Washington, D.C. 20549
RE: | MDC Partners Inc. |
Form 10-K for the Year Ended December 31, 2013
Filed March 10, 2014
Form 8-K filed February 20, 2014
Response dated May 19, 2014
File No. 001-13718
Dear Mr. Spirgel and Ms. Davis,
As a follow-up to our telephonic call on July 23, 2014, the Company continues to believe that it’s accounting for the contingent payments in excess of the original amounts recorded as financing activities in the consolidated statement of cash flows is correct. As we agreed on the call there is no specific guidance on point relating to this treatment. Further we agreed that payments of contingent consideration of the original amounts recorded are deemed to be seller financed debt, as such these payments should be recorded as a financing activity.
In accordance with ASC 805 contingent consideration represents an obligation of the acquirer to transfer additional assets to selling shareholders if future events occur or conditions are met. This liability should be recognized and measured at Fair Market Value at the acquisition date with any subsequent changes flowing through the income statement. The guidance doesn’t discuss nor does the guidance indicate that the nature of the obligation changes based on relative changes in the amount of the obligation and the ultimate settlement thereof.
In accordance with ASC 230 cash flows for financing activities are: payments of dividends or other distributions to owners, including outlays to reacquire the enterprises equity instruments, the repayment of amounts borrowed for seller financed debt among other things. ASC 230 further states in relation to seller financed debt that the initial payments are investing activities and any subsequent payments are financing activities. The guidance also states that all principal payments on seller financed mortgages on productive assets shall be financing activities. The guidance further states that cash receipts and payments may have aspects of more than one class of cash flows. If so, the appropriate classification shall depend on the activity that is likely to be the predominant source of cash flows for the item.
Based on the above guidance the Company believes that since the guidance in ASC 805 does not distinguish between the nature of payments of the contingent payment obligations to be paid as to whether they are the amount originally recorded or amounts subsequently adjusted. Just that total amounts due are contingent payment obligations. The Company further believes that since the guidance in ASC 230 supports the classification of contingent payment obligations as a type of seller financing and seller financing is deemed a financing activity. As stated above ASC 230 supports the notion that payments may have aspects of more than one class of cash flows, thus the Company believes that the predominant source of cash flows in relation to total contingent payments are financing activities.

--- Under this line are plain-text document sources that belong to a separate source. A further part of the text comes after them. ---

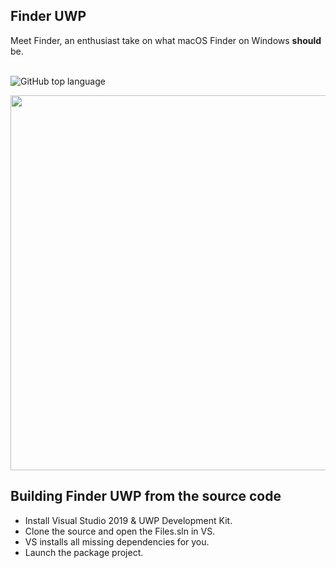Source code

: ## Finder UWP
Meet Finder, an enthusiast take on what macOS Finder on Windows <b>should</b> be.
<br/><br/>

![GitHub top language](https://img.shields.io/github/languages/top/Popont-Studios/finder?label=C%23&logo=microsoft&logoColor=royalblue&style=plastic)

<img src="Files/Assets/FilesHome.png" width="600px">

## Building Finder UWP from the source code
- Install Visual Studio 2019 & UWP Development Kit.
- Clone the source and open the Files.sln in VS.
- VS installs all missing dependencies for you.
- Launch the package project.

The Company did a data base search of how various companies treat these payments and found several examples of companies treating the total payments of contingent consideration as financing activities. The Company also found other companies that appear to follow this treatment but based on the limited information available we cannot conclude definitely that the increases in fair market value are in fact included in financing activities.
The Company also believes that treating all payments of contingent consideration as financing activities is consistent with how the users of these financial statements view them. The Company is consistently asked about selling financing i.e., contingent consideration and having all the payments in one place will continue to help the users of our financial statements understand the total cash outflows related to our acquisitions.
The Staff also asked the Company to comment on the cash flow treatment of original and contingent purchase price payments deemed to be compensation. While the Company believes these payments to be immaterial, for the same reasons stated above the Company believes that these payments should be treated as financing activities. Again ASC830 does not distinguish between the accounting treatment of these types of purchase price payments as something other than original purchase price or contingent purchase price. For this reason the Company believes the payments of these amounts following the guidance under ASC 230 again supports the notion that payments may have aspects of more than one class of cash flows. Thus the Company believes that the predominant source of cash flows in relation to total contingent payments is financing activities.
* * * * *
Please direct any questions concerning the above responses to the undersigned (telephone: (646) 429-1818; fax: (212) 937-4365).
Very truly yours, | ||
/s/ David Doft | ||
David Doft Chief Financial Officer |
cc: | Jonathan Groff, Staff Attorney Kathryn Jacobson, Staff Accountant Dean Suehiro, Staff Accountant Securities and Exchange Commission |
Miles S. Nadal, Chairman and Chief Executive Officer
Mitchell Gendel, General Counsel & Corporate Secretary
Michael Sabatino, Chief Accounting Officer
Members of the Audit Committee of Board of Directors of MDC Partners Inc.